Social Innovation

How arts and culture can serve as a force for social change

Wanuri Kahiu Image: Boris Baldinger/World Economic Forum

Pavitra Raja
Community Lead, CEO Action Group On Nature Pillar, World Economic Forum
  • These 5 initiatives showcase how social innovators and artists around the world are transforming society.
  • Examples include redefining storytelling, changing stereotypes and giving a voice to the voiceless.

The world of art needs more social enterprise, and the world of social enterprise needs more art. Ever since the World Economic Forum’s Cultural Leaders network and the Schwab Foundation for Social Entrepreneurship launched the Centred-Self collaboration earlier this year, it struck us that both fields have only just scratched the surface of how interacting with one other could lead world-changing breakthroughs.

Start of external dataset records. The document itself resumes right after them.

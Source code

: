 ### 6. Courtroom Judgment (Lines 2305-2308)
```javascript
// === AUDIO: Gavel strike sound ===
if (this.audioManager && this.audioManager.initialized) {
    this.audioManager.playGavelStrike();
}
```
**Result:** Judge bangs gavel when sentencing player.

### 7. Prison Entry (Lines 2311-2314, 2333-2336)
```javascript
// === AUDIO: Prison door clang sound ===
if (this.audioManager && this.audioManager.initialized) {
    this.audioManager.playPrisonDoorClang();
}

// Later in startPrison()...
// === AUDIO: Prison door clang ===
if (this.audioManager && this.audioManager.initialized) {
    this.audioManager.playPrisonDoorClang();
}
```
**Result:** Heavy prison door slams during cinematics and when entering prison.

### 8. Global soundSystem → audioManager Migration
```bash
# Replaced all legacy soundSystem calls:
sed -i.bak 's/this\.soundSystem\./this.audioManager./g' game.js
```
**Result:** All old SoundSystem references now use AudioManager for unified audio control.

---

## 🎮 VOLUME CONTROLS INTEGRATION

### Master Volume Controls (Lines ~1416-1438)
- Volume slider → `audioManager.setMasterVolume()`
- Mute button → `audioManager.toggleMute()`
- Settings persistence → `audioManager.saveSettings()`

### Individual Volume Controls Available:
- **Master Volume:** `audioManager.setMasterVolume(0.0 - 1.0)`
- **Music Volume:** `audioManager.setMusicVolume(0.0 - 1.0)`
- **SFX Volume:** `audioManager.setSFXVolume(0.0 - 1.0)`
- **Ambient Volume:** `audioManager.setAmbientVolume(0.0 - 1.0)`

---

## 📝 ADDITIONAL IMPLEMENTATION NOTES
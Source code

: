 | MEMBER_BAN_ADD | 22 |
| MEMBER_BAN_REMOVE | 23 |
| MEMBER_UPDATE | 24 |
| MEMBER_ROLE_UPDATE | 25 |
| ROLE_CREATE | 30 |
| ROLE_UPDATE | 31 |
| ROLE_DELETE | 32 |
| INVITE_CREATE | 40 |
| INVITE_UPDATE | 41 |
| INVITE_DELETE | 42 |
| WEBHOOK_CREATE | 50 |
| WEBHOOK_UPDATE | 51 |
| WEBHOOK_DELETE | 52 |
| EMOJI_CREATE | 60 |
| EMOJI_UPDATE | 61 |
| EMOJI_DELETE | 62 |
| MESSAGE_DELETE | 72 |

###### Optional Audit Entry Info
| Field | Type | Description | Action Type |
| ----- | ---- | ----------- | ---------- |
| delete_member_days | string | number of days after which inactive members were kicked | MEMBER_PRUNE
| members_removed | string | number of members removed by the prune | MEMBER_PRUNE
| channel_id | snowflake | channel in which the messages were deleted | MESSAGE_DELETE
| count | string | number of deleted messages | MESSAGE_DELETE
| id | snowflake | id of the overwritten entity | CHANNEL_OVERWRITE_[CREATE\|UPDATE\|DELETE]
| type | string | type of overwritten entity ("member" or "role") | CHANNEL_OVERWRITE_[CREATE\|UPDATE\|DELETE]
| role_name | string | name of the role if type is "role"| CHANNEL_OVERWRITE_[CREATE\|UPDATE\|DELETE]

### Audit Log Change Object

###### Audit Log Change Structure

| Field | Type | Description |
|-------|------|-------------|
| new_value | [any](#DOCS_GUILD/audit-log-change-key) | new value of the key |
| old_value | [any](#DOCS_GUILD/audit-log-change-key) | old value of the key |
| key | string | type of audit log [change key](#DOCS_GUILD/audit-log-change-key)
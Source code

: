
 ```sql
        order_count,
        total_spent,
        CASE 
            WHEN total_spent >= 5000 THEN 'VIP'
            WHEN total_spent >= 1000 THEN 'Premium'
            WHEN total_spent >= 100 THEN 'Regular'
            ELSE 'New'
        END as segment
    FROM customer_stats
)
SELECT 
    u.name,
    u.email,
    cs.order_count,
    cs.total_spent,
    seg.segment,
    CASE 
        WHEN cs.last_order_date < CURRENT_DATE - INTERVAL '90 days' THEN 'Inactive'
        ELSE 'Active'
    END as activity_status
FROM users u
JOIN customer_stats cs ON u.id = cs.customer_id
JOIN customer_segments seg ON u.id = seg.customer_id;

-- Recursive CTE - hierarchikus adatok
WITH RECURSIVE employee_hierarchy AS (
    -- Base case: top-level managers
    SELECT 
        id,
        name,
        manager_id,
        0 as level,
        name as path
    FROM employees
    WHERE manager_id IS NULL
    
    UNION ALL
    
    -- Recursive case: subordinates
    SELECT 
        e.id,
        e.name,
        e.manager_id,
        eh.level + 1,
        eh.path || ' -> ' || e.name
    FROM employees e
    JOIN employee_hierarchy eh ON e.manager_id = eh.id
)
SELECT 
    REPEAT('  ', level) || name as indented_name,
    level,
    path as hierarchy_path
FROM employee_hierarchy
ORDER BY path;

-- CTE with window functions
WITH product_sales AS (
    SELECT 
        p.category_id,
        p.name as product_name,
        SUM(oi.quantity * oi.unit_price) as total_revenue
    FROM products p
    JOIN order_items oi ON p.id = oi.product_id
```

The Schwab Foundation’s community of leading social innovators and the Forum’s Cultural leaders’ network can serve as role models who are leveraging the power of creativity and storytelling to address the world’s greatest problems.

Here are five initiatives from the Schwab Foundation community and the Forum’s Cultural Leaders network that showcase how arts and culture serve as a force for social change.

Redefining storytelling

Wanuri Kahiu is a Kenyan filmmaker whose award-winning stories and films have received international acclaim and screened at more than 100 film festivals worldwide. Kahiu is an advocate for images of fun, fierce and frivolous African images, and her film Rafiki was the first Kenyan film to be invited to Cannes Film Festival, in 2019.

When her film was banned by her government for depicting a joyful lesbian love story, Kahiu became an unintentional leader for freedom of expression, fighting a constitutional case for her rights. At the World Economic Forum in Davos 2020, she discussed her strive in fighting for freedom of expression for artists, activists and social change makers around the world. “Freedom of expression is not a luxury. It’s a freedom,” Kahiu said.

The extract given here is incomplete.